● **BRIEF**
Count the lines in the data below that include the word "OPhysicalPosition", then state the total and nothing besides.

>>

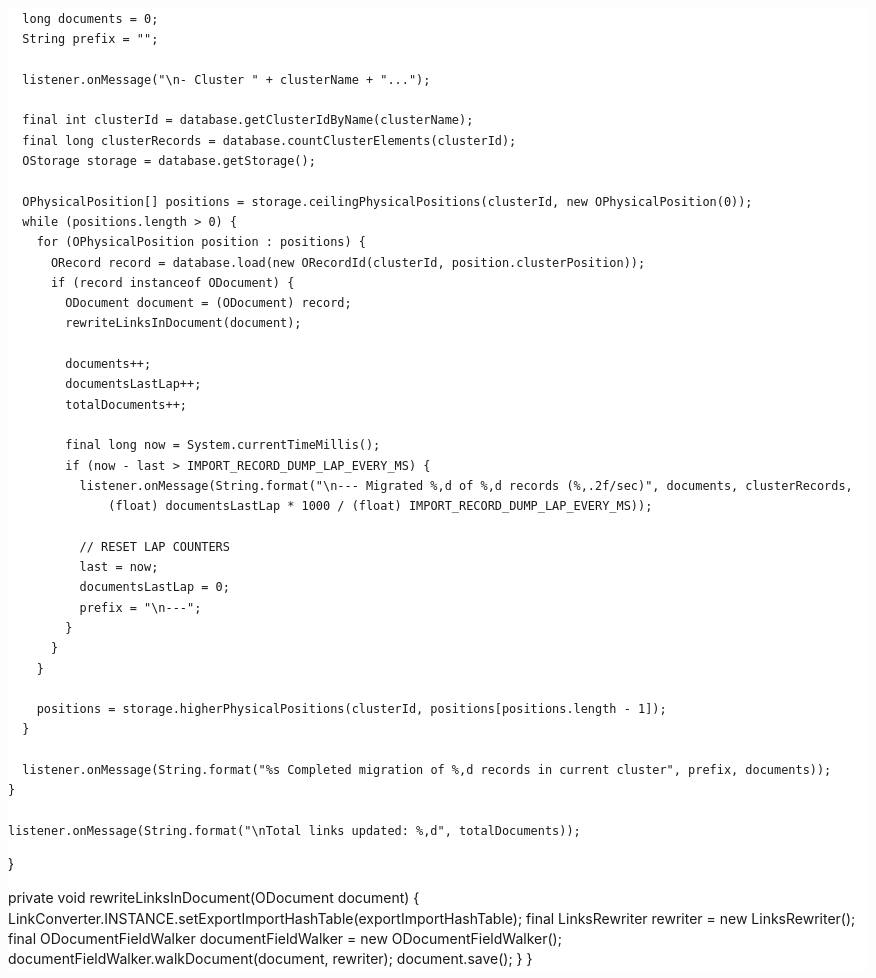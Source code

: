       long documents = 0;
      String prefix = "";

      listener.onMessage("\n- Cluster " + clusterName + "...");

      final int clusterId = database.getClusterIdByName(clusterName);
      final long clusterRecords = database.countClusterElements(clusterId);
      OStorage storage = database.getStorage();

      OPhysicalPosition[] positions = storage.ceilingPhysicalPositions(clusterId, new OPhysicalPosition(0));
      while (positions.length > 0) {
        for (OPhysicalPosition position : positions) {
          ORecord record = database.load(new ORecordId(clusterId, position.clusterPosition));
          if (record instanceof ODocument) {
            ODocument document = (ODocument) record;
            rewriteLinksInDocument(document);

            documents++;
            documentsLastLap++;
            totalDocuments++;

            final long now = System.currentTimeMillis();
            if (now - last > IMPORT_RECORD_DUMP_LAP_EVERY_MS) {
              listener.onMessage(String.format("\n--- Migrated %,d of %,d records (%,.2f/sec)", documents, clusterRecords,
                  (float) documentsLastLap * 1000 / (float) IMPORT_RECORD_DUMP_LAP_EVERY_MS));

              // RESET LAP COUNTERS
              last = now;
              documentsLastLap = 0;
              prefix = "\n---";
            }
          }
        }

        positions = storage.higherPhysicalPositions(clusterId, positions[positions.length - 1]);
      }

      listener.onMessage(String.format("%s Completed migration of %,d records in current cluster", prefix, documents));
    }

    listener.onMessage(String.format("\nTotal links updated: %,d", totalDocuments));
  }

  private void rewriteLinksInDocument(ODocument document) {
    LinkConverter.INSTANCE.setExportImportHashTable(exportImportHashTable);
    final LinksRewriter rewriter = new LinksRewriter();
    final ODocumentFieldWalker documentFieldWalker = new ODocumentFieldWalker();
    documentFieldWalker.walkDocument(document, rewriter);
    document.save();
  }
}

<<
>>

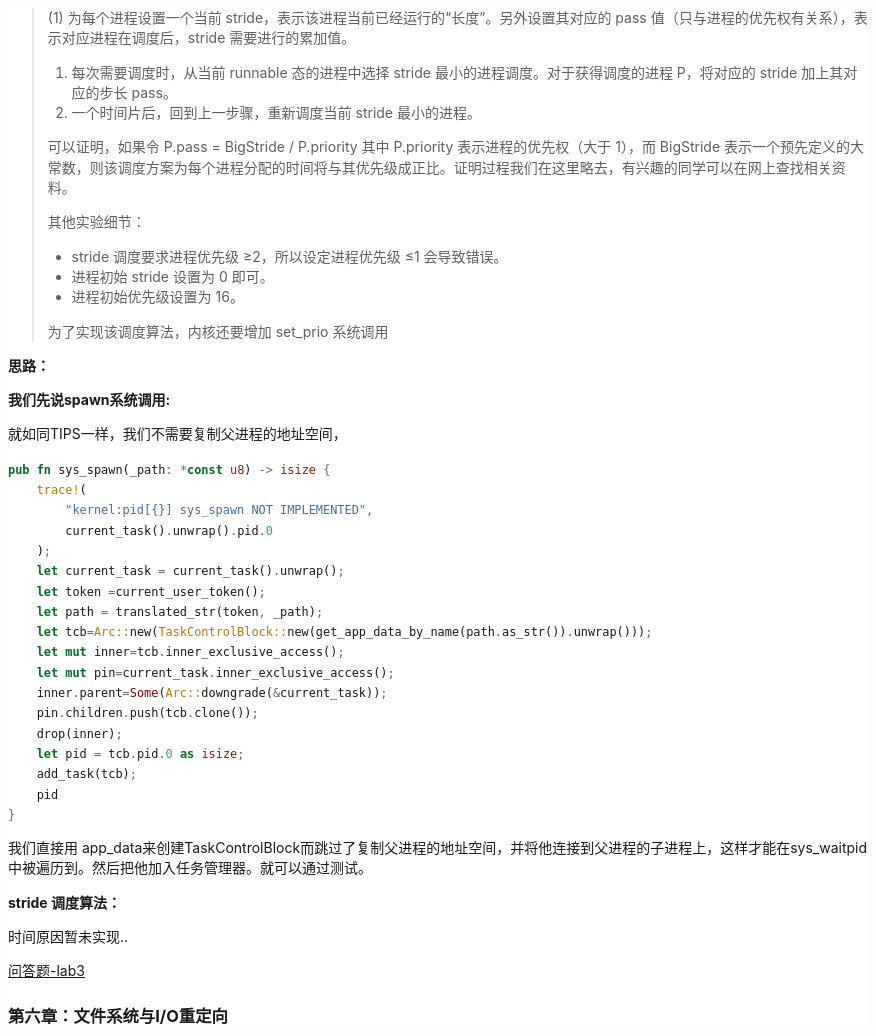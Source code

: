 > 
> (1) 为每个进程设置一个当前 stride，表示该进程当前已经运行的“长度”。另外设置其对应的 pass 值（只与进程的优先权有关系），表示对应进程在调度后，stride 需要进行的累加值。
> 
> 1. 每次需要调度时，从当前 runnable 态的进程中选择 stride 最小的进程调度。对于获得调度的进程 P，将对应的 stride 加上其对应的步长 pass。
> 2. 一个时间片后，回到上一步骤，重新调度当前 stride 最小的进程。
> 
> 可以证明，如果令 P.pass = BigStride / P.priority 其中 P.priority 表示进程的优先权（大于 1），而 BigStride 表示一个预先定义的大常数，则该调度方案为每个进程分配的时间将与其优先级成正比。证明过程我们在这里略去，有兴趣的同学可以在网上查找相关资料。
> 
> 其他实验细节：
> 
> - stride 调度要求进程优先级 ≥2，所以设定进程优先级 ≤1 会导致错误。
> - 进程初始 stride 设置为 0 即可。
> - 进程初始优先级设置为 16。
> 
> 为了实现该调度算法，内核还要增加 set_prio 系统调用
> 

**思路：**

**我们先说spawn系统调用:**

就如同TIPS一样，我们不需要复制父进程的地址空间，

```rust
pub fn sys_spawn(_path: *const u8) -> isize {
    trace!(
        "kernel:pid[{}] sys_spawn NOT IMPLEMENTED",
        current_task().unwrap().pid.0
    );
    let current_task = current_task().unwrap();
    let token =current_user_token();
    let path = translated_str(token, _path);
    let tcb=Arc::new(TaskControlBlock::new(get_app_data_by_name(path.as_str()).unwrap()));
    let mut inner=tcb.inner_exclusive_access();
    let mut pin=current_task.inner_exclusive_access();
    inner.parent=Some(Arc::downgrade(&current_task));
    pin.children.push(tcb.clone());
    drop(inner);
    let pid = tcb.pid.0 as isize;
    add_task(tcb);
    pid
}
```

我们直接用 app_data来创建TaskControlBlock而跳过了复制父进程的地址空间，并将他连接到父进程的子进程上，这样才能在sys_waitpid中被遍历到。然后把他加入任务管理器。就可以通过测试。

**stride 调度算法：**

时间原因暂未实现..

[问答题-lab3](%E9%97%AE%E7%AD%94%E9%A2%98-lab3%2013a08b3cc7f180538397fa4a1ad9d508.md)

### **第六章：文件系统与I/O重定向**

<<

● **EXPECTED ANSWER**
2